* Aim of the exercise
Find the line holding "### 聚簇索引和非聚簇索引的区别" in the entries below. Give it again exactly, along with every line after it up to and including the line holding "1、以最快的速度缩小查询范围。".

* Records
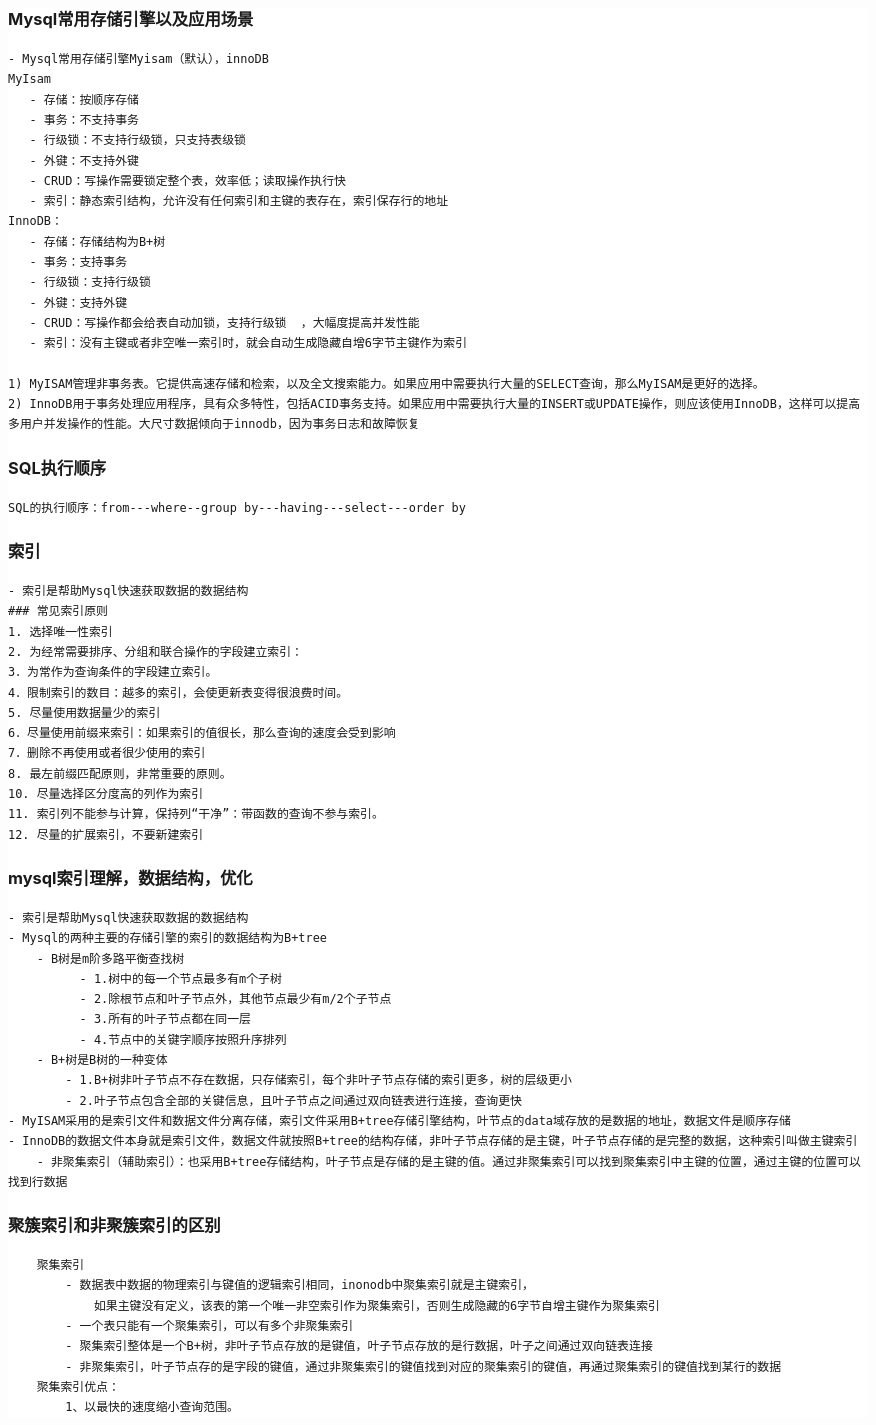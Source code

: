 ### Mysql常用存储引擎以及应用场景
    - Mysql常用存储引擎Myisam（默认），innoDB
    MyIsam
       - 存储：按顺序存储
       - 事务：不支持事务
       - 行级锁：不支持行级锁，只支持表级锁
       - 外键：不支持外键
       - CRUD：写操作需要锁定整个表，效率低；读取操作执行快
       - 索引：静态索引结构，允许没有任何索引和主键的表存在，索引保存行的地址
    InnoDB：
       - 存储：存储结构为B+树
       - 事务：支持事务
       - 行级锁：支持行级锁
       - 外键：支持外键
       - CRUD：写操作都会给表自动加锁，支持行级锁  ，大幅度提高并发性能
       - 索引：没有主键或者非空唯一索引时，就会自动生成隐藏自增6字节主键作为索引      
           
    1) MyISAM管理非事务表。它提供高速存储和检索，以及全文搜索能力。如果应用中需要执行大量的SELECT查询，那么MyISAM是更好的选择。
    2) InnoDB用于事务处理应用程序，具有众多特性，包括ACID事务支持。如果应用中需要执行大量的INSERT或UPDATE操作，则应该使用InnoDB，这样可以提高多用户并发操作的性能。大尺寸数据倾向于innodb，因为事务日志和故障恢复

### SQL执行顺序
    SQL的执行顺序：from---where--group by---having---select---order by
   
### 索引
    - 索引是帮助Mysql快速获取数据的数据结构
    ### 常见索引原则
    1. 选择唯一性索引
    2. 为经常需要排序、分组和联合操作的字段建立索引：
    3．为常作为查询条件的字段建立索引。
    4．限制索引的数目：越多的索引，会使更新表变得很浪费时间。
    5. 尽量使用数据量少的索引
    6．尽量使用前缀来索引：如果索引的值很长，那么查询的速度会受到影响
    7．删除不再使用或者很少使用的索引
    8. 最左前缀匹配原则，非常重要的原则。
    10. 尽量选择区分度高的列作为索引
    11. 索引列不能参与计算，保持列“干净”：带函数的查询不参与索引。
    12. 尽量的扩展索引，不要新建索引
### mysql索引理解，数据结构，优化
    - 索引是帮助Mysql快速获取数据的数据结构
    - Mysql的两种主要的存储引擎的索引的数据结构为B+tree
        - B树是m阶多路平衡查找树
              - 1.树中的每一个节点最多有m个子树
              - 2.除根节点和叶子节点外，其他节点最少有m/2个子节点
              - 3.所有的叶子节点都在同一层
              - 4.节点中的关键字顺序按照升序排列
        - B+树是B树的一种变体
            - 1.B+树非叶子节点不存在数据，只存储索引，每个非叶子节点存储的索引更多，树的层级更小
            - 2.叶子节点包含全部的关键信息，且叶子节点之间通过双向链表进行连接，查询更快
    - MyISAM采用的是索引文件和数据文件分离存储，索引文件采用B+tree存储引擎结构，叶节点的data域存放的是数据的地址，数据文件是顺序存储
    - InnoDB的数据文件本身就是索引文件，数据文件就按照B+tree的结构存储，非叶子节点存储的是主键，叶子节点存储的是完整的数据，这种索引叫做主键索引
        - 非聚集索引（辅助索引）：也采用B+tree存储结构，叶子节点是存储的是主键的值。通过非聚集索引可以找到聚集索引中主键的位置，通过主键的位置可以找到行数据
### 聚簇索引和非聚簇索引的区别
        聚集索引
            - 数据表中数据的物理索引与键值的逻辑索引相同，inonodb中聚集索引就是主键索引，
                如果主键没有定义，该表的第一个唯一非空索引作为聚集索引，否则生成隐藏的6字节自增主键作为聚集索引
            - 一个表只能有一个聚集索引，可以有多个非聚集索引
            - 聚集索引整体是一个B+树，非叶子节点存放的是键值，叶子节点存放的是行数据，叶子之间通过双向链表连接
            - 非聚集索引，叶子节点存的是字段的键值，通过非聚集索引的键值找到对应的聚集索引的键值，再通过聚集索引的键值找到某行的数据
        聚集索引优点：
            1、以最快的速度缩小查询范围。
* * *
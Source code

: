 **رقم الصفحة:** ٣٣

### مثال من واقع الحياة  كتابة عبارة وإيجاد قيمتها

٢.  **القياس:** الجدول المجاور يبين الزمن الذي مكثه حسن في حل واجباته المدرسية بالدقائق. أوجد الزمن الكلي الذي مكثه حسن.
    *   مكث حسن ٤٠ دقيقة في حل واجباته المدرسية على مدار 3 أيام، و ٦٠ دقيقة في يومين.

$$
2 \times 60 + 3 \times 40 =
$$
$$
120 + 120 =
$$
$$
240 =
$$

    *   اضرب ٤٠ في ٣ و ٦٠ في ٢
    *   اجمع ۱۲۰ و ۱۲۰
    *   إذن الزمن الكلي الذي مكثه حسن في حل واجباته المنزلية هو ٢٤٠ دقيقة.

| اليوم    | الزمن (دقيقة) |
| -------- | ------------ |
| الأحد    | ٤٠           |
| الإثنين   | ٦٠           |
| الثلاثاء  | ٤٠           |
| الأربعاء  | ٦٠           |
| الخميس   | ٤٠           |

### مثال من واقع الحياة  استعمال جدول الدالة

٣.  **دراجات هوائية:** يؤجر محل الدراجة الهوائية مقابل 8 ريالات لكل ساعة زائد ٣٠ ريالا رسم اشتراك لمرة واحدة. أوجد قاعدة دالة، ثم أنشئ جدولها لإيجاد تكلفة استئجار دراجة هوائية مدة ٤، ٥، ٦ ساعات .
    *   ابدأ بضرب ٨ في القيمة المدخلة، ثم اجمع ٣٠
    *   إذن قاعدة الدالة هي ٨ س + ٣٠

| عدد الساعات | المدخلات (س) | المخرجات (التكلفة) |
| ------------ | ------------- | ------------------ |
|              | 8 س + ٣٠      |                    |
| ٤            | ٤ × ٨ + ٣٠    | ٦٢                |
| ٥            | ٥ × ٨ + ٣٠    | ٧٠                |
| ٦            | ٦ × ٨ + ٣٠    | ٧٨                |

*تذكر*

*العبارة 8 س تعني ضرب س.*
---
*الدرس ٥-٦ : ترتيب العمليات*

* Solution below
### 聚簇索引和非聚簇索引的区别
        聚集索引
            - 数据表中数据的物理索引与键值的逻辑索引相同，inonodb中聚集索引就是主键索引，
                如果主键没有定义，该表的第一个唯一非空索引作为聚集索引，否则生成隐藏的6字节自增主键作为聚集索引
            - 一个表只能有一个聚集索引，可以有多个非聚集索引
            - 聚集索引整体是一个B+树，非叶子节点存放的是键值，叶子节点存放的是行数据，叶子之间通过双向链表连接
            - 非聚集索引，叶子节点存的是字段的键值，通过非聚集索引的键值找到对应的聚集索引的键值，再通过聚集索引的键值找到某行的数据
        聚集索引优点：
            1、以最快的速度缩小查询范围。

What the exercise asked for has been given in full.